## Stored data
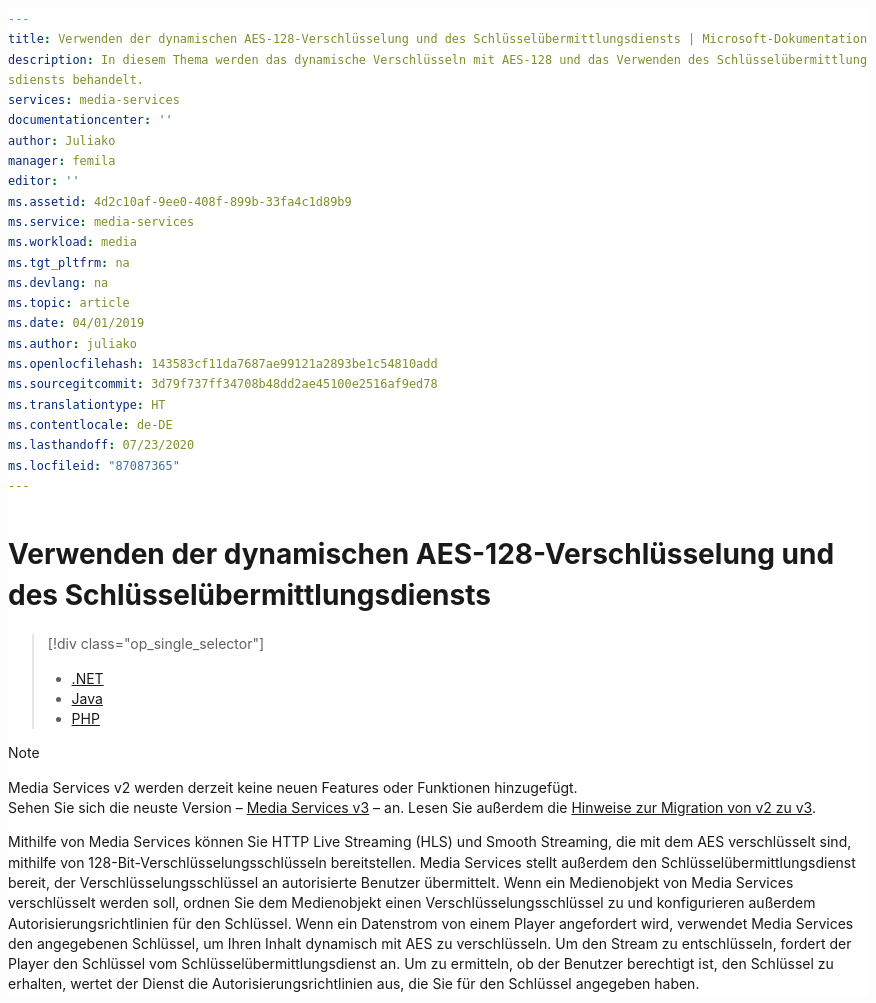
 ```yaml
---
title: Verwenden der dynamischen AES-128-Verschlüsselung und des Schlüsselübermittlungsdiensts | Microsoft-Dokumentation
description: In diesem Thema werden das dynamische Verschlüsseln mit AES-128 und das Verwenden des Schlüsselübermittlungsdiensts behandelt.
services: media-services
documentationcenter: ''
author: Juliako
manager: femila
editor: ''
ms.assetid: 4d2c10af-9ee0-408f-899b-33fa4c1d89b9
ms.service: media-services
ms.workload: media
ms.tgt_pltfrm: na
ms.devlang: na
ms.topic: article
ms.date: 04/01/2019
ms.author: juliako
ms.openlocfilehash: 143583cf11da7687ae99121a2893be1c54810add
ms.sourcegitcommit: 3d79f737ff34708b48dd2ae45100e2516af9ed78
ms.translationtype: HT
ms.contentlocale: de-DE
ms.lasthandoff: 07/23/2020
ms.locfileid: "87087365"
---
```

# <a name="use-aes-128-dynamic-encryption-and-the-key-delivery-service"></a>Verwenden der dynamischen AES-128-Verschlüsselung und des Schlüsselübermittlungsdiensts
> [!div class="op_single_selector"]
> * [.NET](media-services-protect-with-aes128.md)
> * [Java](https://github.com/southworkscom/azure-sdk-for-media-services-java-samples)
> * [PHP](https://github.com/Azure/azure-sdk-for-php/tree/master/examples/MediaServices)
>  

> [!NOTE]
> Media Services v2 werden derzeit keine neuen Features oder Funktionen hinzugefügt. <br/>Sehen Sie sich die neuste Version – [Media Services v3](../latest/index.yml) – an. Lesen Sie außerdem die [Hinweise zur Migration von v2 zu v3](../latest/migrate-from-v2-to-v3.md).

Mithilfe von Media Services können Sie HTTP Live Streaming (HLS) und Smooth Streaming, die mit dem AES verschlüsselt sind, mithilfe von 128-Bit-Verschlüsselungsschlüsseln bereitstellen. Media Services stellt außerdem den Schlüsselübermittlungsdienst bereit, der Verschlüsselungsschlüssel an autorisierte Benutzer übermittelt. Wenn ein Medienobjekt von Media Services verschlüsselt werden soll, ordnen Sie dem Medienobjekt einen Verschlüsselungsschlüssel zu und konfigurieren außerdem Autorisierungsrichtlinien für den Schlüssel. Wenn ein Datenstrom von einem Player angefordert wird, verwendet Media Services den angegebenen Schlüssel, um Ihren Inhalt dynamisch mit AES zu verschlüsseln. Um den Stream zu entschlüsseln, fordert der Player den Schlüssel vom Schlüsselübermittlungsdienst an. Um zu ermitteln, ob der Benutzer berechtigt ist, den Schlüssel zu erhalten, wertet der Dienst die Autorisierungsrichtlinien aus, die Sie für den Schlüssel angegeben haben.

## TASK TO COMPLETE
Look for the string "https" in the data above and return every line that has it.

## ANSWER BOX
> * [Java](https://github.com/southworkscom/azure-sdk-for-media-services-java-samples)
> * [PHP](https://github.com/Azure/azure-sdk-for-php/tree/master/examples/MediaServices)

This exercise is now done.